INSTRUCTIONS FOR THE TASK: Which of the lines below hold the word "있는지를"? Pull each of them out.

Plain-text document sources:
----------------

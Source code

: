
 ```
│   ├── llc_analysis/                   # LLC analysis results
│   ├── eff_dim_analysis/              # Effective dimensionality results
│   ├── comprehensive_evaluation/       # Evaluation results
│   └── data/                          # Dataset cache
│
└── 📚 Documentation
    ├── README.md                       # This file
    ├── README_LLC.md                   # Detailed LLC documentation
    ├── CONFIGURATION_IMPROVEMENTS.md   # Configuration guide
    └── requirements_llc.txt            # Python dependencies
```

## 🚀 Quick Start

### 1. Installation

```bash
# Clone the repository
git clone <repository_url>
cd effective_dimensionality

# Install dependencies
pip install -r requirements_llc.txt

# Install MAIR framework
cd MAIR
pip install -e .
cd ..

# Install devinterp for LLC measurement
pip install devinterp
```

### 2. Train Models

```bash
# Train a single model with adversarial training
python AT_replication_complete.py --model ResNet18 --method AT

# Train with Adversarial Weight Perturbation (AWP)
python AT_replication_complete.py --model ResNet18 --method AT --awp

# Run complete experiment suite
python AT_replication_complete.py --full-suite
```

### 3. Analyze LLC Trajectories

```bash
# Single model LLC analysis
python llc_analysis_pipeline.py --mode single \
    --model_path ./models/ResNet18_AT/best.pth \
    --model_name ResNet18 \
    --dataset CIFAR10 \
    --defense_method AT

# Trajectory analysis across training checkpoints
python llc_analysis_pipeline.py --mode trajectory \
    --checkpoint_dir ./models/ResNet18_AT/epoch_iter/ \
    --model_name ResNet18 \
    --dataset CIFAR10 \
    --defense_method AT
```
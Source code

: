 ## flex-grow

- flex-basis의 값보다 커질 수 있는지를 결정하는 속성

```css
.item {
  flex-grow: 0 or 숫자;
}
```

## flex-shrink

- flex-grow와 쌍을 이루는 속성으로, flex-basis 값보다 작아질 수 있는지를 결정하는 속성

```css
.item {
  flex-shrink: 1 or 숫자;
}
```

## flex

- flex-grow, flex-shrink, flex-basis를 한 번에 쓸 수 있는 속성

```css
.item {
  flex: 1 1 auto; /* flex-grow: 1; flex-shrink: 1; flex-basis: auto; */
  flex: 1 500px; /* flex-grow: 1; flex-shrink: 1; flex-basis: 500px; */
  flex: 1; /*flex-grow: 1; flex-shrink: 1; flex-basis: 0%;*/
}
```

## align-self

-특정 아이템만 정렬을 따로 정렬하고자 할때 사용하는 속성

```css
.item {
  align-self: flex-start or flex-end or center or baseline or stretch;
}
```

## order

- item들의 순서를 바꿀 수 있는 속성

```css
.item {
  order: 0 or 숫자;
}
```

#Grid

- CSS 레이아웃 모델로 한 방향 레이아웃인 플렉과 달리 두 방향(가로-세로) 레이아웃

----------------

RESULT FOR THIS TASK:
- flex-basis의 값보다 커질 수 있는지를 결정하는 속성
- flex-grow와 쌍을 이루는 속성으로, flex-basis 값보다 작아질 수 있는지를 결정하는 속성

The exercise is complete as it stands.